WHAT IS EXPECTED:
In your answer, transcribe all of the data exactly.

[Dataset items]
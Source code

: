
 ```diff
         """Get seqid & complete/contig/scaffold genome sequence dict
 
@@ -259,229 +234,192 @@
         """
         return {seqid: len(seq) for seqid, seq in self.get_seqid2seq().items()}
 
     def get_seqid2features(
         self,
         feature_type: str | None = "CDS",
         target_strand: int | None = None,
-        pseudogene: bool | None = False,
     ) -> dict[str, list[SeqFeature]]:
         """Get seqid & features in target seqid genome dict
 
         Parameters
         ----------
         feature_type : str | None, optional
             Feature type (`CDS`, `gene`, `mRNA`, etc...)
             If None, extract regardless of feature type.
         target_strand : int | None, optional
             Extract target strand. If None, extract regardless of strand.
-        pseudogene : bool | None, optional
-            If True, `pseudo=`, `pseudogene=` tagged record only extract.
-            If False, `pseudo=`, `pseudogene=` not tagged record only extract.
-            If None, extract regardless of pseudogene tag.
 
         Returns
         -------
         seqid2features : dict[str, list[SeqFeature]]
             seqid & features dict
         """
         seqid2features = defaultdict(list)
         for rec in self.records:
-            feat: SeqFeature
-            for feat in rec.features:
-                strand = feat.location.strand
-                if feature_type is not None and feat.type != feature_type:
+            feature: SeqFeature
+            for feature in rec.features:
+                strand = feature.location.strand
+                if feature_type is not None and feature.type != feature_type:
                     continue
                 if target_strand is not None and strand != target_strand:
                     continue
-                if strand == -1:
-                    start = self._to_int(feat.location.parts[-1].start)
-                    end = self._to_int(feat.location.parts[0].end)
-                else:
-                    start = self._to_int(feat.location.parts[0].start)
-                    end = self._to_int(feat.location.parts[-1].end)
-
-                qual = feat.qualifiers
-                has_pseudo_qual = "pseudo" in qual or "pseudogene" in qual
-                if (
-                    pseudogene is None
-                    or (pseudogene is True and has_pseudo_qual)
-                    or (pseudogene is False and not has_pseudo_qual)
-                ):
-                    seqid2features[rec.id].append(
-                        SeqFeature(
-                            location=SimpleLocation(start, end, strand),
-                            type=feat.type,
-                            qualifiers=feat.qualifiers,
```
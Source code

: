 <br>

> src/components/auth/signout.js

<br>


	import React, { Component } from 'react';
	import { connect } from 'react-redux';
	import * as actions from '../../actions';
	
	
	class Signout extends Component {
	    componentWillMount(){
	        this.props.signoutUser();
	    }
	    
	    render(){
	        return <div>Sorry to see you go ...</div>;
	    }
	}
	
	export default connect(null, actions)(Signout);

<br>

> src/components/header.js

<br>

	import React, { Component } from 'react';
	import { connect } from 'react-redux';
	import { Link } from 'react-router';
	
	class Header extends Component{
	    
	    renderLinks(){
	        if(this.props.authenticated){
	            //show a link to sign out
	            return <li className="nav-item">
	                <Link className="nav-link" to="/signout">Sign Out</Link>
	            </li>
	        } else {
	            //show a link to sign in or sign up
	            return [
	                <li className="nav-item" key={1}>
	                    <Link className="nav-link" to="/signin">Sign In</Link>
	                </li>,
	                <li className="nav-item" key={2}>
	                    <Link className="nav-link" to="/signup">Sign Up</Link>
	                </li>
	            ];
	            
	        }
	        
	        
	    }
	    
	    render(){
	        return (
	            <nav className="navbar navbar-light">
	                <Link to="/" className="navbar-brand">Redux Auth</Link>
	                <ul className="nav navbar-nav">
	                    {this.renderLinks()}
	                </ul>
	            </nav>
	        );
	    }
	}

RESPONSE:
Source code

:
 ```diff
         """Get seqid & complete/contig/scaffold genome sequence dict
 
@@ -259,229 +234,192 @@
         """
         return {seqid: len(seq) for seqid, seq in self.get_seqid2seq().items()}
 
     def get_seqid2features(
         self,
         feature_type: str | None = "CDS",
         target_strand: int | None = None,
-        pseudogene: bool | None = False,
     ) -> dict[str, list[SeqFeature]]:
         """Get seqid & features in target seqid genome dict
 
         Parameters
         ----------
         feature_type : str | None, optional
             Feature type (`CDS`, `gene`, `mRNA`, etc...)
             If None, extract regardless of feature type.
         target_strand : int | None, optional
             Extract target strand. If None, extract regardless of strand.
-        pseudogene : bool | None, optional
-            If True, `pseudo=`, `pseudogene=` tagged record only extract.
-            If False, `pseudo=`, `pseudogene=` not tagged record only extract.
-            If None, extract regardless of pseudogene tag.
 
         Returns
         -------
         seqid2features : dict[str, list[SeqFeature]]
             seqid & features dict
         """
         seqid2features = defaultdict(list)
         for rec in self.records:
-            feat: SeqFeature
-            for feat in rec.features:
-                strand = feat.location.strand
-                if feature_type is not None and feat.type != feature_type:
+            feature: SeqFeature
+            for feature in rec.features:
+                strand = feature.location.strand
+                if feature_type is not None and feature.type != feature_type:
                     continue
                 if target_strand is not None and strand != target_strand:
                     continue
-                if strand == -1:
-                    start = self._to_int(feat.location.parts[-1].start)
-                    end = self._to_int(feat.location.parts[0].end)
-                else:
-                    start = self._to_int(feat.location.parts[0].start)
-                    end = self._to_int(feat.location.parts[-1].end)
-
-                qual = feat.qualifiers
-                has_pseudo_qual = "pseudo" in qual or "pseudogene" in qual
-                if (
-                    pseudogene is None
-                    or (pseudogene is True and has_pseudo_qual)
-                    or (pseudogene is False and not has_pseudo_qual)
-                ):
-                    seqid2features[rec.id].append(
-                        SeqFeature(
-                            location=SimpleLocation(start, end, strand),
-                            type=feat.type,
-                            qualifiers=feat.qualifiers,
```
Source code

: <br>

> src/components/auth/signout.js

<br>


	import React, { Component } from 'react';
	import { connect } from 'react-redux';
	import * as actions from '../../actions';
	
	
	class Signout extends Component {
	    componentWillMount(){
	        this.props.signoutUser();
	    }
	    
	    render(){
	        return <div>Sorry to see you go ...</div>;
	    }
	}
	
	export default connect(null, actions)(Signout);

<br>

> src/components/header.js

<br>

	import React, { Component } from 'react';
	import { connect } from 'react-redux';
	import { Link } from 'react-router';
	
	class Header extends Component{
	    
	    renderLinks(){
	        if(this.props.authenticated){
	            //show a link to sign out
	            return <li className="nav-item">
	                <Link className="nav-link" to="/signout">Sign Out</Link>
	            </li>
	        } else {
	            //show a link to sign in or sign up
	            return [
	                <li className="nav-item" key={1}>
	                    <Link className="nav-link" to="/signin">Sign In</Link>
	                </li>,
	                <li className="nav-item" key={2}>
	                    <Link className="nav-link" to="/signup">Sign Up</Link>
	                </li>
	            ];
	            
	        }
	        
	        
	    }
	    
	    render(){
	        return (
	            <nav className="navbar navbar-light">
	                <Link to="/" className="navbar-brand">Redux Auth</Link>
	                <ul className="nav navbar-nav">
	                    {this.renderLinks()}
	                </ul>
	            </nav>
	        );
	    }
	}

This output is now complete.